[Work item]
Produce a verbatim transcription of the records below, beginning at the line containing "- Place transcript" and ending at the final line; include only those lines.

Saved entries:
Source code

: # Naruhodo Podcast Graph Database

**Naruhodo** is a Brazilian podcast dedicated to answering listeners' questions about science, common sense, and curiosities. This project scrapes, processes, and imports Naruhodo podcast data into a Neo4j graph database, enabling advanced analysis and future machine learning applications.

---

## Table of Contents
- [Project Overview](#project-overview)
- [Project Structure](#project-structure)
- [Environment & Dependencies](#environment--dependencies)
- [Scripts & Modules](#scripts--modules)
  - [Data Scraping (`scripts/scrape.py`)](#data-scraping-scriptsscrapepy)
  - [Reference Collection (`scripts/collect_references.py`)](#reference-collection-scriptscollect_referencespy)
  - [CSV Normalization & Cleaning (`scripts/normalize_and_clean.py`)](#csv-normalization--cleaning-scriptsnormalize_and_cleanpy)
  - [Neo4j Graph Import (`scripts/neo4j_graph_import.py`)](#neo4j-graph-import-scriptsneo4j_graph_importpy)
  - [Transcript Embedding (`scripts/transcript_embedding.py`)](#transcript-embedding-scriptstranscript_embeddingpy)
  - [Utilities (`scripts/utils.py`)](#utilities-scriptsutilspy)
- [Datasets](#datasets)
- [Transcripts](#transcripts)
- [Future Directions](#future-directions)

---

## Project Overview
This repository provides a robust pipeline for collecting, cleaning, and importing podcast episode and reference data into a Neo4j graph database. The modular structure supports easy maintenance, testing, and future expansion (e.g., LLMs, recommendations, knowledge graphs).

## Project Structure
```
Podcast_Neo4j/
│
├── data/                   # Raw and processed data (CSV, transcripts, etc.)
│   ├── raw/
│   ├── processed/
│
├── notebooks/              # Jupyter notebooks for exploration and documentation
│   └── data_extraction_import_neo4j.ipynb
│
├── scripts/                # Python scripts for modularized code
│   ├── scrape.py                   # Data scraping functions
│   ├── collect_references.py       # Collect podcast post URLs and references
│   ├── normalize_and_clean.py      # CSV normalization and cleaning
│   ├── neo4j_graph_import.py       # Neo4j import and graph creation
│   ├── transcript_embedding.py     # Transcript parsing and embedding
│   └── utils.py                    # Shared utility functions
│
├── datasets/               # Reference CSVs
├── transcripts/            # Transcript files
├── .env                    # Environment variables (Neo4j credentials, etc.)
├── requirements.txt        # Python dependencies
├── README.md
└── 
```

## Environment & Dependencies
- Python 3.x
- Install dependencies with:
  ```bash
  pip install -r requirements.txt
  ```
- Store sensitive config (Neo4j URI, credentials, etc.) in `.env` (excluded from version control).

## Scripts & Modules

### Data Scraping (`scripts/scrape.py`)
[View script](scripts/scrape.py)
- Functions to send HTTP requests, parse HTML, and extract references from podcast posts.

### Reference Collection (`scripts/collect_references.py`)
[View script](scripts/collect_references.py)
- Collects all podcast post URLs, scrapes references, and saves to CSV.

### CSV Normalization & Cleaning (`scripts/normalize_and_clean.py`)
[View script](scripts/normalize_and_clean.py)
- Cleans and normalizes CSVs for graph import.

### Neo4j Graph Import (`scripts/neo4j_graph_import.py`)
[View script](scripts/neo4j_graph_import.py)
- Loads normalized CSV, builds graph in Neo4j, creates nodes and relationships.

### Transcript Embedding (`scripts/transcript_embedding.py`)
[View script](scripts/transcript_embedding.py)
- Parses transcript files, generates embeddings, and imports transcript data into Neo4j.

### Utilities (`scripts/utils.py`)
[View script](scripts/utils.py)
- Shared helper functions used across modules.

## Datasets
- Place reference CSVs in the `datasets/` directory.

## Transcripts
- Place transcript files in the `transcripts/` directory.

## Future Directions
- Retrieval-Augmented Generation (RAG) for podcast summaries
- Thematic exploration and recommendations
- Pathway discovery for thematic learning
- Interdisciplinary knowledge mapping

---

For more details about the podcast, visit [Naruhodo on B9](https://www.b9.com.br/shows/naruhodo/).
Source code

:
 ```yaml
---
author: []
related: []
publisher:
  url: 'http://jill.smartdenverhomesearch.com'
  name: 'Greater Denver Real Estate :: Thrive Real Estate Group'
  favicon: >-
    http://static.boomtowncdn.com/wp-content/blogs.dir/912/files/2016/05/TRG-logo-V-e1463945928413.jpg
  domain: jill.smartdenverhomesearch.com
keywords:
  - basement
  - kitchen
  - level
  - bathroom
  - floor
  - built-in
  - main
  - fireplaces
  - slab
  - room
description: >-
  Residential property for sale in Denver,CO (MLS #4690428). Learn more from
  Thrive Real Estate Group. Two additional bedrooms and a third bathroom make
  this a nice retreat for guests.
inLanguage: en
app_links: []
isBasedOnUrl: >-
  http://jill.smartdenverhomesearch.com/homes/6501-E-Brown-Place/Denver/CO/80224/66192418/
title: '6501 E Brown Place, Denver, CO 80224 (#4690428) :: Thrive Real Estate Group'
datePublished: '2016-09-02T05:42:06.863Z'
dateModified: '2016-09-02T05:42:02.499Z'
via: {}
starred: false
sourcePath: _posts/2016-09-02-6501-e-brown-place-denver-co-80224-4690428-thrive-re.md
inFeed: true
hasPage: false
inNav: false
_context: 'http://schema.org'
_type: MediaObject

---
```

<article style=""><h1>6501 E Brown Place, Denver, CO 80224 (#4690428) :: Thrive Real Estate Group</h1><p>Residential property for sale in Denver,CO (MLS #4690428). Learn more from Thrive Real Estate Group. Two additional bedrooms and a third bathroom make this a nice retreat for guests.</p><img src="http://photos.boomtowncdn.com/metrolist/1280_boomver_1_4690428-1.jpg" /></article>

[Your solution]
- Place transcript files in the `transcripts/` directory.

## Future Directions
- Retrieval-Augmented Generation (RAG) for podcast summaries
- Thematic exploration and recommendations
- Pathway discovery for thematic learning
- Interdisciplinary knowledge mapping

---

For more details about the podcast, visit [Naruhodo on B9](https://www.b9.com.br/shows/naruhodo/).
Source code

:
 ```yaml
---
author: []
related: []
publisher:
  url: 'http://jill.smartdenverhomesearch.com'
  name: 'Greater Denver Real Estate :: Thrive Real Estate Group'
  favicon: >-
    http://static.boomtowncdn.com/wp-content/blogs.dir/912/files/2016/05/TRG-logo-V-e1463945928413.jpg
  domain: jill.smartdenverhomesearch.com
keywords:
  - basement
  - kitchen
  - level
  - bathroom
  - floor
  - built-in
  - main
  - fireplaces
  - slab
  - room
description: >-
  Residential property for sale in Denver,CO (MLS #4690428). Learn more from
  Thrive Real Estate Group. Two additional bedrooms and a third bathroom make
  this a nice retreat for guests.
inLanguage: en
app_links: []
isBasedOnUrl: >-
  http://jill.smartdenverhomesearch.com/homes/6501-E-Brown-Place/Denver/CO/80224/66192418/
title: '6501 E Brown Place, Denver, CO 80224 (#4690428) :: Thrive Real Estate Group'
datePublished: '2016-09-02T05:42:06.863Z'
dateModified: '2016-09-02T05:42:02.499Z'
via: {}
starred: false
sourcePath: _posts/2016-09-02-6501-e-brown-place-denver-co-80224-4690428-thrive-re.md
inFeed: true
hasPage: false
inNav: false
_context: 'http://schema.org'
_type: MediaObject

---
```

<article style=""><h1>6501 E Brown Place, Denver, CO 80224 (#4690428) :: Thrive Real Estate Group</h1><p>Residential property for sale in Denver,CO (MLS #4690428). Learn more from Thrive Real Estate Group. Two additional bedrooms and a third bathroom make this a nice retreat for guests.</p><img src="http://photos.boomtowncdn.com/metrolist/1280_boomver_1_4690428-1.jpg" /></article>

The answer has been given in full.